Banks love lending against property.
New data out from the Reserve Bank reveals just how hooked on property they (and we) really are.
Assuming all rural lending is secured on property, more than 80% of all bank lending has property as its base.
The RBNZ data series S31 has now been extended to show how much business lending is, for "commercial property".
This series already disclosed how much was being lent for housing, split between owner-occupiers and residential property investors.
All up, banks have lent $422.7 billion to Kiwi borrowers as at the end of September.
40.3% of that lending is to households for their housing,
16.1% of that is to residential property investors,
7.0% is for business property investment,
0.5% is to commercial property developers,
0.8% is to residential property developers, and
14.3% is to rural borrowers.
All this is supposedly long-term lending, except for loans to property developers who will roll over their facilities by project every two or three years.
This data is only what banks lend.
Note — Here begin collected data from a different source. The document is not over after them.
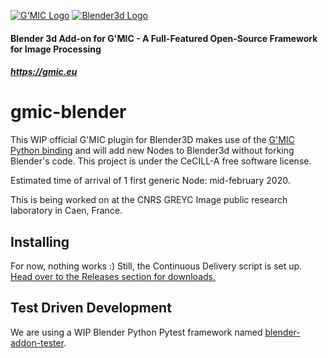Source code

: <a href="https://gmic.eu">![G'MIC Logo](https://gmic.eu/img/logo4.jpg)</a>
<a href="https://www.blender.org">![Blender3d Logo](https://download.blender.org/branding/blender_logo_socket.png)</a>

#### 
#### Blender 3d Add-on for G'MIC - A Full-Featured Open-Source Framework for Image Processing
##### https://gmic.eu
# gmic-blender


This WIP official G'MIC plugin for Blender3D makes use of the [G'MIC Python binding](https://github.com/dtschump/gmic-py) and will add new Nodes to Blender3d without forking Blender's code. This project is under the CeCILL-A free software license.

Estimated time of arrival of 1 first generic Node: mid-february 2020.

This is being worked on at the CNRS GREYC Image public research laboratory in Caen, France.

## Installing
For now, nothing works :) Still, the Continuous Delivery script is set up. [Head over to the Releases section for downloads.](https://github.com/myselfhimself/gmic-blender/releases)

## Test Driven Development
We are using a WIP Blender Python Pytest framework named [blender-addon-tester](https://github.com/myselfhimself/blender-addon-tester).
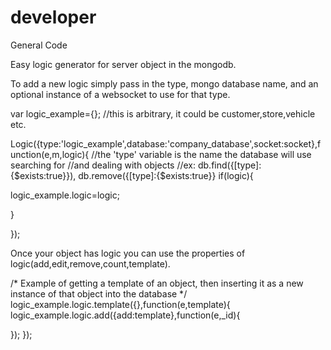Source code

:# developer
General Code

Easy logic generator for server object in the mongodb.

To add a new logic simply pass in the type, mongo database name, and an optional instance of a websocket to use for that type.

var logic_example={}; //this is arbitrary, it could be customer,store,vehicle etc.

Logic({type:'logic_example',database:'company_database',socket:socket},function(e,m,logic){
 //the 'type' variable is the name the database will use searching for
 //and dealing with objects
 //ex: db.find({[type]:{$exists:true}}), db.remove({[type]:{$exists:true}}
 if(logic){
 
  logic_example.logic=logic;
 
 }
 
});

Once your object has logic you can use the properties of logic(add,edit,remove,count,template).

/*
Example of getting a template of an object, then inserting it as a new instance of that object into the database
*/
logic_example.logic.template({},function(e,template){
 logic_example.logic.add({add:template},function(e,_id){
  
 });
});





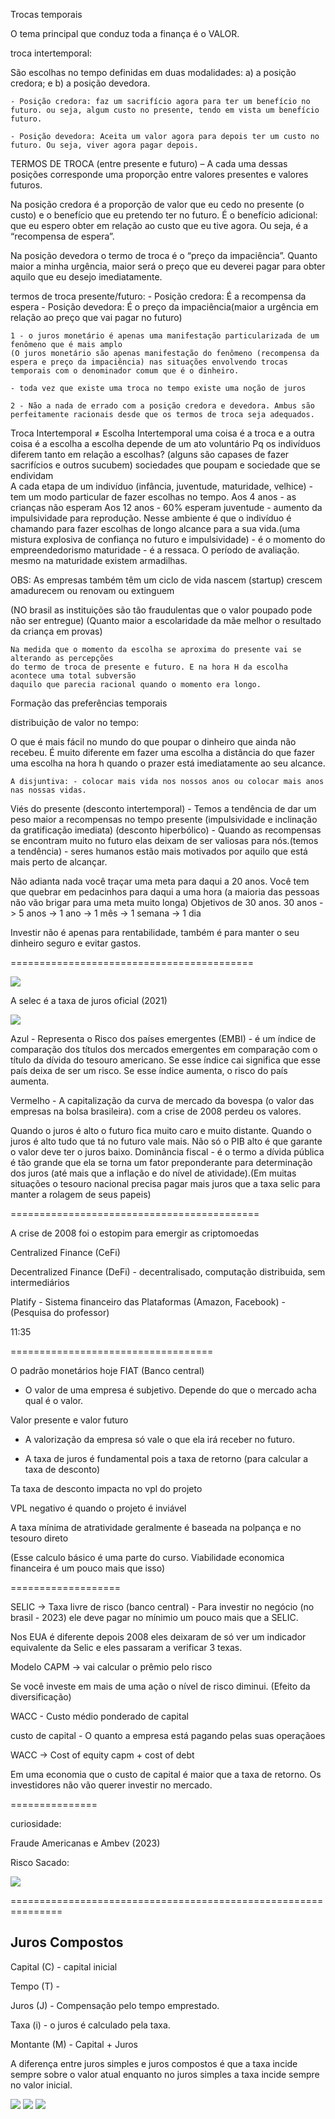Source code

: Trocas temporais

O tema principal que conduz toda a finança é o VALOR.


troca intertemporal:

São escolhas no tempo definidas em duas modalidades:
 a) a posição credora; e b) a posição devedora.

	- Posição credora: faz um sacrifício agora para ter um benefício no futuro. ou seja, algum custo no presente, tendo em vista um benefício futuro.

	- Posição devedora: Aceita um valor agora para depois ter um custo no futuro. Ou seja, viver agora pagar depois.



TERMOS DE TROCA (entre presente e futuro) – A cada uma dessas
posições corresponde uma proporção entre valores presentes e valores
futuros.

Na posição credora é a proporção de valor que eu cedo no presente (o
custo) e o benefício que eu pretendo ter no futuro. É o benefício adicional: que eu espero obter em relação ao custo que eu tive agora. Ou seja, é a “recompensa de espera”.

Na posição devedora o termo de troca é o “preço da impaciência”.
Quanto maior a minha urgência, maior será o preço que eu deverei pagar
para obter aquilo que eu desejo imediatamente.

termos de troca presente/futuro:
	- Posição credora: É a recompensa da espera
	- Posição devedora: É o preço da impaciência(maior a urgência em relação ao preço que vai pagar no futuro)

	1 - o juros monetário é apenas uma manifestação particularizada de um fenômeno que é mais amplo
	(O juros monetário são apenas manifestação do fenômeno (recompensa da espera e preço da impaciência) nas situações envolvendo trocas temporais com o denominador comum que é o dinheiro.

	- toda vez que existe uma troca no tempo existe uma noção de juros 

	2 - Não a nada de errado com a posição credora e devedora. Ambus são perfeitamente racionais desde que os termos de troca seja adequados.


Troca Intertemporal ≠ Escolha Intertemporal
uma coisa é a troca e a outra coisa é a escolha
	a escolha depende de um ato voluntário
	Pq os indivíduos diferem tanto em relação a escolhas? (alguns são capases de fazer sacrifícios e outros sucubem) 
		sociedades que poupam e sociedade que se endividam 	
	A cada etapa de um indivíduo (infância, juventude, maturidade, velhice) - tem um modo particular de fazer escolhas no tempo.
	Aos 4 anos - as crianças não esperam
	Aos 12 anos - 60% esperam
	juventude - aumento da impulsividade para reprodução. Nesse ambiente é que o indivíduo é chamando para fazer
	escolhas de longo alcance para a sua vida.(uma mistura explosiva de confiança no futuro e impulsividade) - é o momento do empreendedorismo
	maturidade - é a ressaca. O período de avaliação.
		mesmo na maturidade existem armadilhas.

OBS: As empresas também têm um ciclo de vida
	nascem (startup)
	crescem
	amadurecem
	ou renovam ou extinguem 



(NO brasil as instituições são tão fraudulentas que o valor poupado pode não ser entregue)
(Quanto maior a escolaridade da mãe melhor o resultado da criança em provas)

	
	Na medida que o momento da escolha se aproxima do presente vai se alterando as percepções
	do termo de troca de presente e futuro. E na hora H da escolha acontece uma total subversão 
	daquilo que parecia racional quando o momento era longo.

Formação das preferências temporais


distribuição de valor no tempo:


O que é mais fácil no mundo do que poupar o dinheiro que ainda não recebeu.
	É muito diferente em fazer uma escolha a distância do que fazer uma escolha na hora h quando
o prazer está imediatamente ao seu alcance.

	
	A disjuntiva: - colocar mais vida nos nossos anos ou colocar mais anos nas nossas vidas.
Viés do presente (desconto intertemporal) - Temos a tendência de dar um peso maior a recompensas no tempo presente (impulsividade e inclinação da gratificação imediata)
(desconto hiperbólico) - Quando as recompensas se encontram muito no futuro elas deixam de ser valiosas para nós.(temos a tendência) - seres humanos estão mais motivados por aquilo que está mais perto de alcançar. 

Não adianta nada você traçar uma meta para daqui a 20 anos. Você tem que quebrar em pedacinhos para daqui a uma hora (a maioria das pessoas não vão brigar para uma meta muito longa)
Objetivos de 30 anos.
30 anos -> 5 anos -> 1 ano -> 1 mês -> 1 semana -> 1 dia 

Investir não é apenas para rentabilidade, também é para manter o seu dinheiro seguro e evitar gastos.


==========================================

<img src="./.assets/img1.JPG">

A selec é a taxa de juros oficial (2021)

<img src="./.assets/img2.JPG">

Azul - Representa o Risco dos países emergentes (EMBI) - é um índice de comparação dos títulos dos mercados emergentes em comparação com o título da dívida do tesouro americano. Se esse índice cai significa que esse país deixa de ser um risco. Se esse índice aumenta, o risco do país aumenta.

Vermelho - A capitalização da curva de mercado da bovespa (o valor das empresas na bolsa brasileira). com a crise de 2008 perdeu os valores.

Quando o juros é alto o futuro fica muito caro e muito distante. Quando o juros é alto tudo que tá no futuro vale mais.
Não só o PIB alto é que garante o valor deve ter o juros baixo.
Dominância fiscal - é o termo a dívida pública é tão grande que ela se torna um fator preponderante para determinação dos juros (até mais que a inflação e do nível de atividade).(Em muitas situações o tesouro nacional precisa pagar mais juros que a taxa selic para manter a rolagem de seus papeis)


===========================================

A crise de 2008 foi o estopim para emergir as criptomoedas

Centralized Finance (CeFi) 

Decentralized Finance (DeFi) - decentralisado, computação distribuida, sem intermediários

Platify - Sistema financeiro das Plataformas (Amazon, Facebook) - (Pesquisa do professor)


11:35

===================================

O padrão monetários hoje FIAT (Banco central)

- O valor de uma empresa é subjetivo. Depende do que o mercado acha qual é o valor.


Valor presente e valor futuro

- A valorização da empresa só vale o que ela irá receber no futuro.

- A taxa de juros é fundamental pois a taxa de retorno (para calcular a taxa de desconto)

Ta taxa de desconto impacta no vpl do projeto

VPL negativo é quando o projeto é inviável

A taxa mínima de atratividade geralmente é baseada na polpança e no tesouro direto 

(Esse calculo básico é uma parte do curso. Viabilidade economica financeira é um pouco mais que isso)

<!--
NFT e Bitcoin
arte e lavar dinheiro estão de mãos dadas. (Não é fácil precificar o valor da arte)


NFT - escassez digital

o conceito de valor é subjetivo

- Por outro lado é uma forma do artista ser pago
- Porém as pessoas estão mais preocupadas com a especulação que com a obra em sí.
-->


===================

SELIC -> Taxa livre de risco (banco central) - Para investir no negócio (no brasil - 2023) ele deve pagar no mínimio um pouco mais que a SELIC. 

Nos EUA é diferente depois 2008 eles deixaram de só ver um indicador equivalente da Selic e eles passaram a verificar 3 texas.

Modelo CAPM -> vai calcular o prêmio pelo risco

Se você investe em mais de uma ação o nível de risco diminui. (Efeito da diversificação)

WACC - Custo médio ponderado de capital

custo de capital - O quanto a empresa está pagando pelas suas operaçãoes


WACC -> Cost of equity capm + cost of debt

Em uma economia que o custo de capital é maior que a taxa de retorno. Os investidores não vão querer investir no mercado.

===============

curiosidade:

Fraude Americanas e Ambev (2023)

Risco Sacado:

<img src="riscoSacado.jpg">


===============================================================

## Juros Compostos

Capital (C) - capital inicial

Tempo (T) - 

Juros (J) - Compensação pelo tempo emprestado.

Taxa (i) - o juros é calculado pela taxa.

Montante (M) - Capital + Juros


A diferença entre juros simples e juros compostos é que a taxa incide sempre sobre o valor atual enquanto no juros simples a taxa incide sempre no valor inicial.

<img src="comp1.JPG">

<img src="comp2.JPG">

<img src="comp3.JPG">

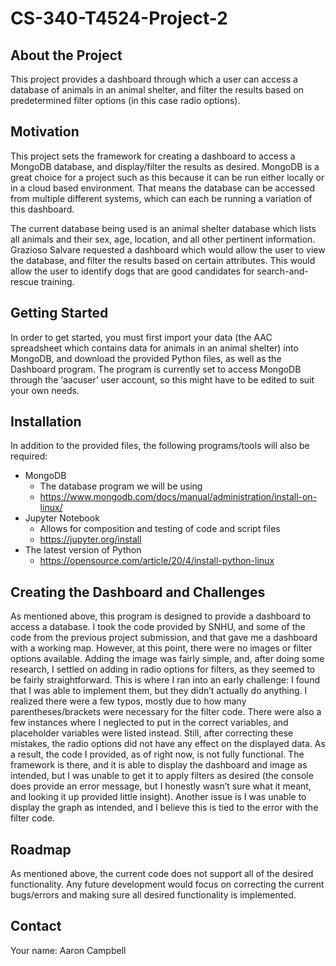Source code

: # CS-340-T4524-Project-2
## About the Project
This project provides a dashboard through which a user can access a database of animals in an animal shelter, and filter the results based on predetermined filter options (in this case radio options).

## Motivation
This project sets the framework for creating a dashboard to access a MongoDB database, and display/filter the results as desired.  MongoDB is a great choice for a project such as this because it can be run either locally or in a cloud based environment.  That means the database can be accessed from multiple different systems, which can each be running a variation of this dashboard. 

The current database being used is an animal shelter database which lists all animals and their sex, age, location, and all other pertinent information.  Grazioso Salvare requested a dashboard which would allow the user to view the database, and filter the results based on certain attributes.  This would allow the user to identify dogs that are good candidates for search-and-rescue training.

## Getting Started
In order to get started, you must first import your data (the AAC spreadsheet which contains data for animals in an animal shelter) into MongoDB, and download the provided Python files, as well as the Dashboard program.  The program is currently set to access MongoDB through the ‘aacuser’ user account, so this might have to be edited to suit your own needs.

## Installation
In addition to the provided files, the following programs/tools will also be required:
* MongoDB
  * The database program we will be using
  * https://www.mongodb.com/docs/manual/administration/install-on-linux/
* Jupyter Notebook
  * Allows for composition and testing of code and script files
  * https://jupyter.org/install
* The latest version of Python
  * https://opensource.com/article/20/4/install-python-linux

## Creating the Dashboard and Challenges
As mentioned above, this program is designed to provide a dashboard to access a database.  I took the code provided by SNHU, and some of the code from the previous project submission, and that gave me a dashboard with a working map.  However, at this point, there were no images or filter options available.  Adding the image was fairly simple, and, after doing some research, I settled on adding in radio options for filters, as they seemed to be fairly straightforward.  This is where I ran into an early challenge: I found that I was able to implement them, but they didn’t actually do anything.  I realized there were a few typos, mostly due to how many parentheses/brackets were necessary for the filter code.  There were also a few instances where I neglected to put in the correct variables, and placeholder variables were listed instead.  Still, after correcting these mistakes, the radio options did not have any effect on the displayed data.  As a result, the code I provided, as of right now, is not fully functional.  The framework is there, and it is able to display the dashboard and image as intended, but I was unable to get it to apply filters as desired (the console does provide an error message, but I honestly wasn’t sure what it meant, and looking it up provided little insight).  Another issue is I was unable to display the graph as intended, and I believe this is tied to the error with the filter code.

## Roadmap
As mentioned above, the current code does not support all of the desired functionality.  Any future development would focus on correcting the current bugs/errors and making sure all desired functionality is implemented.

## Contact
Your name: Aaron Campbell
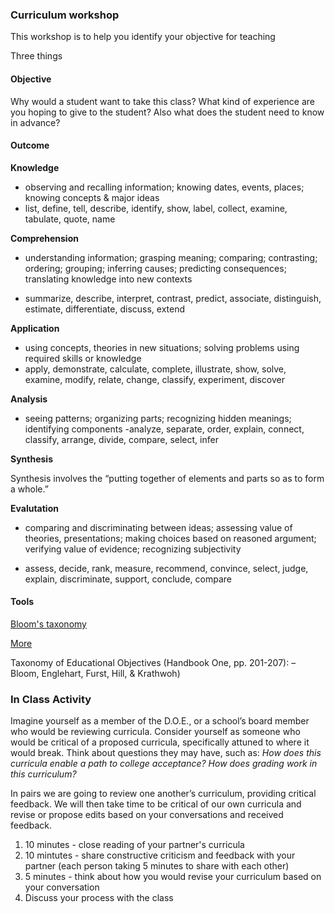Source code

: ### Curriculum workshop


This workshop is to help you identify your objective for teaching

Three things 

#### Objective 

Why would a student want to take this class? 
What kind of experience are you hoping to give to the student? 
Also what does the student need to know in advance? 




#### Outcome 

**Knowledge**
 
- observing and
recalling information;
knowing dates,
events, places;
knowing concepts &
major ideas
- list, define, tell,
describe, identify,
show, label, collect,
examine, tabulate,
quote, name

**Comprehension**

- understanding
information; grasping
meaning; comparing;
contrasting; ordering;
grouping; inferring
causes; predicting
consequences;
translating knowledge
into new contexts

- summarize, describe,
interpret, contrast,
predict, associate,
distinguish, estimate,
differentiate, discuss,
extend


**Application**

- using concepts,
theories in new
situations; solving
problems using
required skills or
knowledge
- apply, demonstrate,
calculate, complete,
illustrate, show, solve,
examine, modify,
relate, change, classify,
experiment, discover

**Analysis**

- seeing patterns;
organizing parts;
recognizing hidden
meanings; identifying
components
-analyze, separate,
order, explain,
connect, classify,
arrange, divide,
compare, select, infer


**Synthesis**

Synthesis involves the “putting together of elements and parts so as to form a whole.”

**Evalutation**

- comparing and
discriminating
between ideas;
assessing value
of theories,
presentations; making
choices based on
reasoned argument;
verifying value of
evidence; recognizing
subjectivity

- assess, decide, rank,
measure, recommend,
convince, select,
judge, explain,
discriminate, support,
conclude, compare


#### Tools 

[Bloom's taxonomy](https://www.alsde.edu/sec/ari/Literacy%20and%20Justice/Bloom's%20Taxonomy%20Revised.pdf)

[More](https://cft.vanderbilt.edu/guides-sub-pages/blooms-taxonomy/)




Taxonomy of Educational Objectives (Handbook One, pp. 201-207):
– Bloom, Englehart, Furst, Hill,
& Krathwoh)

### In Class Activity

Imagine yourself as a member of the D.O.E., or a school’s board member who would be reviewing curricula. Consider yourself as someone who would be critical of a proposed curricula, specifically attuned to where it would break. Think about questions they may have, such as: *How does this curricula enable a path to college acceptance? How does grading work in this curriculum?*


In pairs we are going to review one another’s curriculum, providing critical feedback. We will then take time to be critical of our own curricula and revise or propose edits based on your conversations and received feedback. 

  1. 10 minutes - close reading of your partner's curricula
  2. 10 mintutes - share constructive criticism and feedback with your partner (each person taking 5 minutes to share with each other)
  3. 5 minutes - think about how you would revise your curriculum based on your conversation 
  4. Discuss your process with the class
There is likely more lending going on via the non-bank sector although it is likely to be quite small.
The total of these bank loans for property is $273.5 bln excluding the rural component, and $340 bln including it.
That means banks are only lending $82.6 bln for purposes that don't have property at its base.
Real estate as security gets significant encouragement in the way the RBNZ regulates capital adequacy. Banks have responded to those signals, loading up their balance sheets with loans backed by these types of assets.
Our banks are not "trading banks"; rather they are overwhelmingly "mortgage banks". There are substantial risks in permitting this structure, the main one being it enables excessive financial leverage. But banks will never argue against leverage - they themselves are leveraged at an even more extreme level.